It was the year 1820 when a ships from Britain came bearing a squashed group of 4000 hopeful English came upon the shores of Cape Town. A land of hope lay ahead of the these familes, who had been selected out of a group of some 90 000- all of whom fleeing the rising unemployment facing Britian after the Napoleonic wars.
On the ship was a young Methodist minister whose longed not to escape England, but to preach the gospel.Little did he know how powerful a impact he would have in history. The Cape was very different from the place of his birth in Glasgow, but William Shaw didn’t mind that. Ever since his conversion when he was 17 he knew he wanted to proclaim the gospel and minister to peoples spiritual needs. The group of people he travelled with to Africa would need his ministry.
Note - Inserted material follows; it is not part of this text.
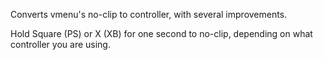 Converts vmenu's no-clip to controller, with several improvements.

Hold Square (PS) or X (XB) for one second to no-clip, depending on what controller you are using.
The first few months on the eastern border of the Cape Coloney, which had been allocated for thes settelers brought bitter disillusionment, that stood in stark contrast to their high hopes of coming to South Africa. The land given them by the British government of the Cape was unsuitable for agriculture, and their living conditions were appalling. The unnamed man who escorted the groups to their territory would always end his tour of their land by saying, “Gentlemen, when you go out to plough never leave your guns behind.” with that he would get on his horse and be off. This didn’t make sense to these settlers, but what they didn’t know was that the British government had decided to bring them hear, not to grow them in prosperity, but to use them as a buffer zone between the hostile and aggravated Xhosa tribes and the Cape Colony. Few managed to stay after the first few months in the area, and for those that did it was a difficult time. Everywhere you looked all you could see were fragile and grotesque looking huts and cottages. These lodgings where built in a style called ‘wattle and daub’. Mats and rugs served as doors, and a white piece of calico served to cover the windows. Some decided to try and dig huge excavations and put a slight covering over them. Few of these early attempts and building a shelter were successful
Shaw was the only chaplain among this group of disillusioned and dejected people. He spent his first three years in South Africa ministering to them and establishing a church among them. Shaw saw to it that chapels were built and that local preachers and class leaders were appointed. Shaw also began spending time assisting other denominations. the Anglicans held services in the chapels he and the Methodists built, and many Dutch Reformed people brought their children to him to be baptized. But Shaw was not happy just to minister to his European counterparts; his vision was filled with the regions beyond, and the tribes that knew not Jesus. Shaw purposed in his heart to reach them.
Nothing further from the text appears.